─── PROVIDED DATA

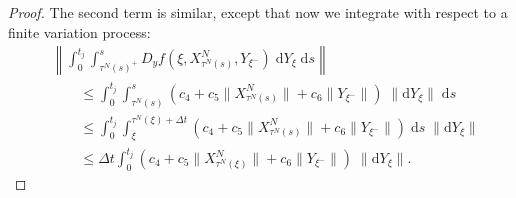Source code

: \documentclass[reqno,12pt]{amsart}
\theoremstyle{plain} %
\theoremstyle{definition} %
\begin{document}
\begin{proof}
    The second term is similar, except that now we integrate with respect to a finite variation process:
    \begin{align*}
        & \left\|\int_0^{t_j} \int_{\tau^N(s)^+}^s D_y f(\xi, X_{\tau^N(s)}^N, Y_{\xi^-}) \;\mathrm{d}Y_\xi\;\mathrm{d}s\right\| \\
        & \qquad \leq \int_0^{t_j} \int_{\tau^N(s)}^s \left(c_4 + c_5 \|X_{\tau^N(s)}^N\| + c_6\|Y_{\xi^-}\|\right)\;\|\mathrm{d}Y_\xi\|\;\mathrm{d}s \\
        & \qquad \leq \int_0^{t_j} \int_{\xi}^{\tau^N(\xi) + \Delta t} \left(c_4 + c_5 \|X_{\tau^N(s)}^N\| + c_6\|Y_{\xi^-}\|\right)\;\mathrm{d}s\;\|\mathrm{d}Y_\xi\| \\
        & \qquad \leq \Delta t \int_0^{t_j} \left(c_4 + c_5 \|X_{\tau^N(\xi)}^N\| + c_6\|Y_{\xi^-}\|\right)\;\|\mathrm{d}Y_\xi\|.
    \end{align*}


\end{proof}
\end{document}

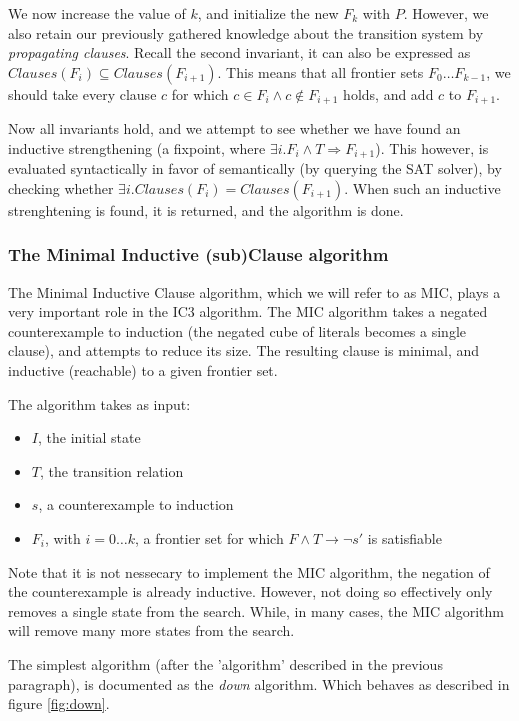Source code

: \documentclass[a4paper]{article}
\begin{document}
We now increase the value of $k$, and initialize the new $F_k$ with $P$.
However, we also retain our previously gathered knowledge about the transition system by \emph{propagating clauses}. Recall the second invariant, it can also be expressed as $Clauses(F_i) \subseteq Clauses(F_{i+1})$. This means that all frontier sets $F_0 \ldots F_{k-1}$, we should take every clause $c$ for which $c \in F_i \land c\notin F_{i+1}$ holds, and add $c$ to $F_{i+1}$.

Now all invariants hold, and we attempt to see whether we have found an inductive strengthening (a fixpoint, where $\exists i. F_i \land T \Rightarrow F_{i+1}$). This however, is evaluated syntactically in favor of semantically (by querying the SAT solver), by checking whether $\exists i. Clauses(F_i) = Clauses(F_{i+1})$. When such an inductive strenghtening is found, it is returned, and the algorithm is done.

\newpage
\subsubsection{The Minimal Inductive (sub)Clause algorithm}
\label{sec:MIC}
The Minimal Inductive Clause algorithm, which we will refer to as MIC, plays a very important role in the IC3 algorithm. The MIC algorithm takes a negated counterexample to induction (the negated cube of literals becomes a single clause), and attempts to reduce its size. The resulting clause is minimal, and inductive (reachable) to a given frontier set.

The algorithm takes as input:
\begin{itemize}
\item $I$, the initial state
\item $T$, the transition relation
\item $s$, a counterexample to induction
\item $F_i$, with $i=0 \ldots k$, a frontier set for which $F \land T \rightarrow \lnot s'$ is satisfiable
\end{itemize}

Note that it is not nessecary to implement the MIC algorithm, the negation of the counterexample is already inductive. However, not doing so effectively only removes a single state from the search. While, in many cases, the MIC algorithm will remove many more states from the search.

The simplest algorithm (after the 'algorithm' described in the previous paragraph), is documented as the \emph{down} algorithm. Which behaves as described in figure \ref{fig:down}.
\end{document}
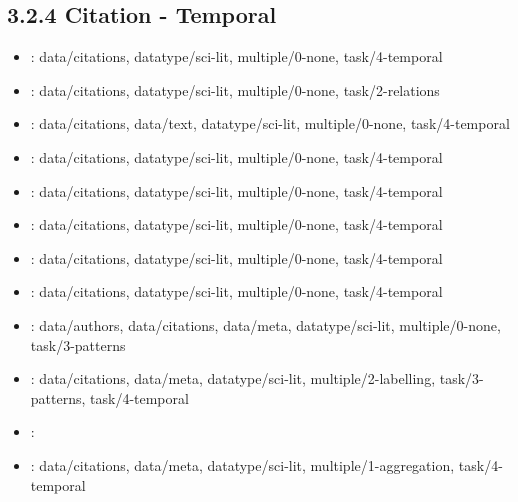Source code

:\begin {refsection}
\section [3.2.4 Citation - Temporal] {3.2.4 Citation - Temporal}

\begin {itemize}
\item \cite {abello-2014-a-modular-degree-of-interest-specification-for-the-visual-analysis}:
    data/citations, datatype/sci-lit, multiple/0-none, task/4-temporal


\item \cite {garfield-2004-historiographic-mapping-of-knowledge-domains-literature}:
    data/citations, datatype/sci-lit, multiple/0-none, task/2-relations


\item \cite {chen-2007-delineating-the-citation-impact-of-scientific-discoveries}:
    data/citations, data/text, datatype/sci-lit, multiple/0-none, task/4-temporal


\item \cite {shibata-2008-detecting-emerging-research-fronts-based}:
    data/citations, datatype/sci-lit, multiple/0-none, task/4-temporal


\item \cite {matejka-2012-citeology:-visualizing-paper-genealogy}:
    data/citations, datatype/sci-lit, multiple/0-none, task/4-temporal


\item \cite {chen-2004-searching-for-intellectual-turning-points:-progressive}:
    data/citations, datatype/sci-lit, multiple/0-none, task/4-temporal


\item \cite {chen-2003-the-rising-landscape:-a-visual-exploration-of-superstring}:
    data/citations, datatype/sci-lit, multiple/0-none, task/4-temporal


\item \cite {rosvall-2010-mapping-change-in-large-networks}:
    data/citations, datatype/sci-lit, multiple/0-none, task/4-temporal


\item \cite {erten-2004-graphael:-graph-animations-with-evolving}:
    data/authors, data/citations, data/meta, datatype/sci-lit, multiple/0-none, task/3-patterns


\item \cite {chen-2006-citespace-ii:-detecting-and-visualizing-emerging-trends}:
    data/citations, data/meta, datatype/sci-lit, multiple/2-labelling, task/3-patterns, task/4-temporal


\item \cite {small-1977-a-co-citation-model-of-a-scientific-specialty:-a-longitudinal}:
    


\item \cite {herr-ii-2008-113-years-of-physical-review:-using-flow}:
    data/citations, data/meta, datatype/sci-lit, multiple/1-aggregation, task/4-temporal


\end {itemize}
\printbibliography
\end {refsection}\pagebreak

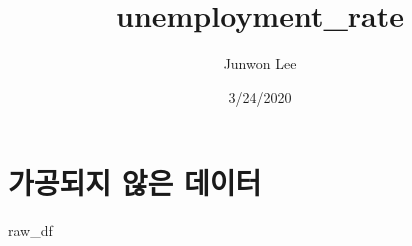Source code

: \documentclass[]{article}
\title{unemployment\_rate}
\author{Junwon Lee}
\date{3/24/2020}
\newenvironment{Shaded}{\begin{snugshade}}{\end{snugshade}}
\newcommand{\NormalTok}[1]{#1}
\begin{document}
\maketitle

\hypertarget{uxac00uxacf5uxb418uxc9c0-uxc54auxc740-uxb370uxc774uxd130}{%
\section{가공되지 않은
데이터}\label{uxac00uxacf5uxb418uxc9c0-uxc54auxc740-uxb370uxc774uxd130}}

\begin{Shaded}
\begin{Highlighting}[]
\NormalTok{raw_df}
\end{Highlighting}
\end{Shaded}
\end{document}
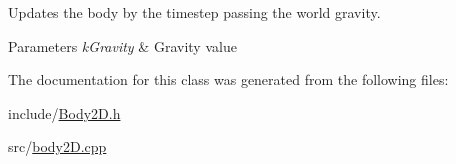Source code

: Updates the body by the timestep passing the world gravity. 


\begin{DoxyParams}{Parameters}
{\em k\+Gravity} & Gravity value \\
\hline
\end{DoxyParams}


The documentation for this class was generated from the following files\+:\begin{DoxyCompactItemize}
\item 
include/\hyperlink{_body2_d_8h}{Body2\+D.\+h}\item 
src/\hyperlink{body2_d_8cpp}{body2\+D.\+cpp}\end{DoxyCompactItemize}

──────

→ **HOW TO COMPLETE THIS TASK**
Working from the entries above, return all lines that contain "mapping".

→ **RESPONSE TO THIS EXERCISE**
\item \cite {garfield-2004-historiographic-mapping-of-knowledge-domains-literature}:
\item \cite {rosvall-2010-mapping-change-in-large-networks}:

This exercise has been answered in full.